## The input
=== Begin Enclosure ===
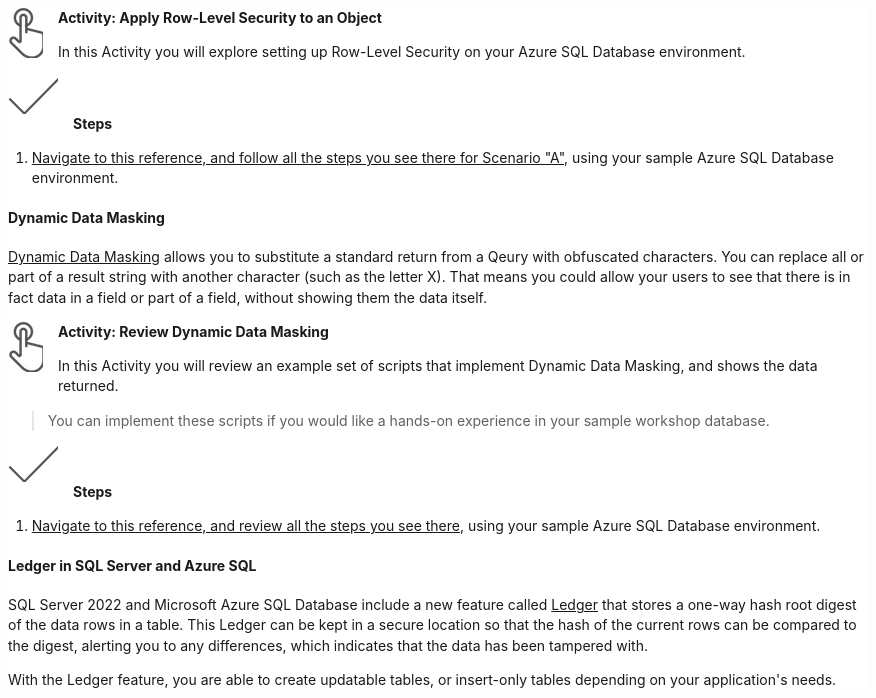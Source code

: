 <p><img style="float: left; margin: 0px 15px 15px 0px;" src="../graphics/point1.png"><b>Activity: Apply Row-Level Security to an Object</b></p>
In this Activity you will explore setting up Row-Level Security on your Azure SQL Database environment. 

<p><img style="margin: 0px 15px 15px 0px;" src="../graphics/checkmark.png"><b>Steps</b></p>

<ol>
  <li><a href="https://docs.microsoft.com/en-us/sql/relational-databases/security/row-level-security?view=sql-server-ver16#CodeExamples" target="_blank">Navigate to this reference, and follow all the steps you see there for Scenario "A"</a>, using your sample Azure SQL Database environment.</li> 
</ol>

<h4>Dynamic Data Masking</h4>
<a href="https://docs.microsoft.com/en-us/azure/azure-sql/database/dynamic-data-masking-overview?view=azuresql" target="_blank">Dynamic Data Masking</a> allows you to substitute a standard return from a Qeury with obfuscated characters. You can replace all or part of a result string with another character (such as the letter X). That means you could allow your users to see that there is in fact data in a field or part of a field, without showing them the data itself.

<p><img style="float: left; margin: 0px 15px 15px 0px;" src="../graphics/point1.png"><b>Activity: Review Dynamic Data Masking</b></p>
In this Activity you will review an example set of scripts that implement Dynamic Data Masking, and shows the data returned. 

> You can implement these scripts if you would like a hands-on experience in your sample workshop database. 

<p><img style="margin: 0px 15px 15px 0px;" src="../graphics/checkmark.png"><b>Steps</b></p>

<ol>
  <li><a href="https://docs.microsoft.com/en-us/sql/relational-databases/security/dynamic-data-masking?view=sql-server-ver16#creating-a-dynamic-data-mask" target="_blank">Navigate to this reference, and review all the steps you see there</a>, using your sample Azure SQL Database environment.</li> 
</ol>

<h4>Ledger in SQL Server and Azure SQL</h4>

SQL Server 2022 and Microsoft Azure SQL Database include a new feature called <a href=" https://docs.microsoft.com/en-us/azure/azure-sql/database/ledger-landing?view=azuresql" target="_blank">Ledger</a> that stores a one-way hash root digest of the data rows in a table. This Ledger can be kept in a secure location so that the hash of the current rows can be compared to the digest, alerting you to any differences, which indicates that the data has been tampered with.

With the Ledger feature, you are able to create updatable tables, or insert-only tables depending on your application's needs.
=== End Enclosure ===
## Your goal
Leave out the pictures. Return exactly the lines from the first line of the records to the line bearing "<h4>Ledger in SQL Server and Azure SQL</h4>", inclusive.

## Your solution
Source code

: <p><img style="float: left; margin: 0px 15px 15px 0px;" src="../graphics/point1.png"><b>Activity: Apply Row-Level Security to an Object</b></p>
In this Activity you will explore setting up Row-Level Security on your Azure SQL Database environment. 

<p><img style="margin: 0px 15px 15px 0px;" src="../graphics/checkmark.png"><b>Steps</b></p>

<ol>
  <li><a href="https://docs.microsoft.com/en-us/sql/relational-databases/security/row-level-security?view=sql-server-ver16#CodeExamples" target="_blank">Navigate to this reference, and follow all the steps you see there for Scenario "A"</a>, using your sample Azure SQL Database environment.</li> 
</ol>

<h4>Dynamic Data Masking</h4>
<a href="https://docs.microsoft.com/en-us/azure/azure-sql/database/dynamic-data-masking-overview?view=azuresql" target="_blank">Dynamic Data Masking</a> allows you to substitute a standard return from a Qeury with obfuscated characters. You can replace all or part of a result string with another character (such as the letter X). That means you could allow your users to see that there is in fact data in a field or part of a field, without showing them the data itself.

<p><img style="float: left; margin: 0px 15px 15px 0px;" src="../graphics/point1.png"><b>Activity: Review Dynamic Data Masking</b></p>
In this Activity you will review an example set of scripts that implement Dynamic Data Masking, and shows the data returned. 

> You can implement these scripts if you would like a hands-on experience in your sample workshop database. 

<p><img style="margin: 0px 15px 15px 0px;" src="../graphics/checkmark.png"><b>Steps</b></p>

<ol>
  <li><a href="https://docs.microsoft.com/en-us/sql/relational-databases/security/dynamic-data-masking?view=sql-server-ver16#creating-a-dynamic-data-mask" target="_blank">Navigate to this reference, and review all the steps you see there</a>, using your sample Azure SQL Database environment.</li> 
</ol>

<h4>Ledger in SQL Server and Azure SQL</h4>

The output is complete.